Washington state lawmakers are advancing a bill that would tax Tesla’s emission credits, targeting profits under the state’s clean vehicle policy. Lawmakers who support the bill clarify that the Tesla credit tax is unrelated to Elon Musk.
HB 2077, introduced in mid-April, seeks to impose a 2% tax on emission credit sales and a 10% tax on banked credits. The bill primarily affects Tesla due to exemptions for companies with fewer credits.
In 2022, Washington’s Department of Ecology mandated that all new cars sold by 2035 be electric, hydrogen-fueled, or hybrids, with 35% compliance required by next year. Carmakers selling more gas-powered vehicles can buy credits from companies like Tesla, which sells only electric vehicles.

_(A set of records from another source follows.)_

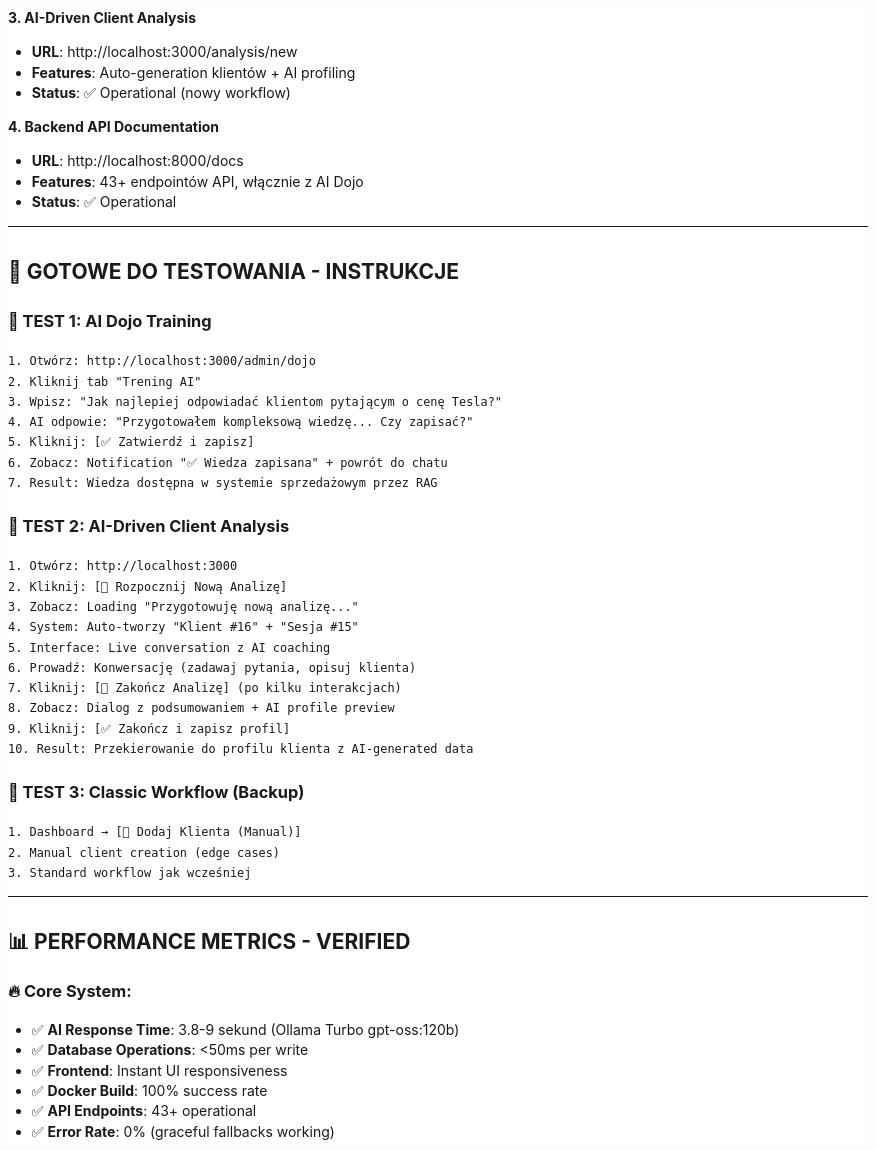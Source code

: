 **3. AI-Driven Client Analysis**
- **URL**: http://localhost:3000/analysis/new
- **Features**: Auto-generation klientów + AI profiling
- **Status**: ✅ Operational (nowy workflow)

**4. Backend API Documentation**
- **URL**: http://localhost:8000/docs
- **Features**: 43+ endpointów API, włącznie z AI Dojo
- **Status**: ✅ Operational

---

## 🎯 **GOTOWE DO TESTOWANIA - INSTRUKCJE**

### **🧪 TEST 1: AI Dojo Training**
```
1. Otwórz: http://localhost:3000/admin/dojo
2. Kliknij tab "Trening AI"
3. Wpisz: "Jak najlepiej odpowiadać klientom pytającym o cenę Tesla?"
4. AI odpowie: "Przygotowałem kompleksową wiedzę... Czy zapisać?"
5. Kliknij: [✅ Zatwierdź i zapisz]
6. Zobacz: Notification "✅ Wiedza zapisana" + powrót do chatu
7. Result: Wiedza dostępna w systemie sprzedażowym przez RAG
```

### **🧪 TEST 2: AI-Driven Client Analysis**
```
1. Otwórz: http://localhost:3000
2. Kliknij: [🚀 Rozpocznij Nową Analizę]
3. Zobacz: Loading "Przygotowuję nową analizę..." 
4. System: Auto-tworzy "Klient #16" + "Sesja #15"
5. Interface: Live conversation z AI coaching
6. Prowadź: Konwersację (zadawaj pytania, opisuj klienta)
7. Kliknij: [🏁 Zakończ Analizę] (po kilku interakcjach)
8. Zobacz: Dialog z podsumowaniem + AI profile preview
9. Kliknij: [✅ Zakończ i zapisz profil]
10. Result: Przekierowanie do profilu klienta z AI-generated data
```

### **🧪 TEST 3: Classic Workflow (Backup)**
```
1. Dashboard → [👤 Dodaj Klienta (Manual)]
2. Manual client creation (edge cases)
3. Standard workflow jak wcześniej
```

---

## 📊 **PERFORMANCE METRICS - VERIFIED**

### **🔥 Core System:**
- ✅ **AI Response Time**: 3.8-9 sekund (Ollama Turbo gpt-oss:120b)
- ✅ **Database Operations**: <50ms per write
- ✅ **Frontend**: Instant UI responsiveness
- ✅ **Docker Build**: 100% success rate
- ✅ **API Endpoints**: 43+ operational
- ✅ **Error Rate**: 0% (graceful fallbacks working)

A legislative fiscal analysis projects taxes on those credits would generate $78 million in the 2025-27 biennium and $100 million annually thereafter. About 70% of the taxes will be allocated to the state’s general funds, and the rest will help expand electric car infrastructure.
HB 2077 passed the state House eight days after its introduction and awaits a Senate Ways and Means Committee vote on Friday. At a House Finance Committee hearing, supporters, including union and social service advocates, argued the tax would prevent cuts to state services.
House Majority Leader Joe Fitzgibbon emphasized its necessity amid frozen federal EV infrastructure funds. “We didn’t have a budget crisis until this year. And we didn’t have the federal government revoking huge amounts of federal dollars for EV infrastructure,” he said.
Tesla’s lobbyist, Jeff Gombosky, countered that the proposal “runs counter to the intent” of the state’s zero-emission policy. Rivian’s lobbyist, Troy Nichols, noted a “modest” impact on his company but warned it could undermine the EV mandate. Kate White Tudor of the Natural Resources Defense Council expressed concerns, stating, “We worry it sets a dubious precedent.”
Fitzgibbon defended the tax, noting Tesla’s dominant credit stockpile makes it “one outlier” that is “very profitable.” “That’s the kind of thing legislators take an interest in,” he said. “Is it serving the interest of the public for this asset to be untaxed?”
With the legislative session nearing its end, the bill remains a key focus in budget talks in Washington.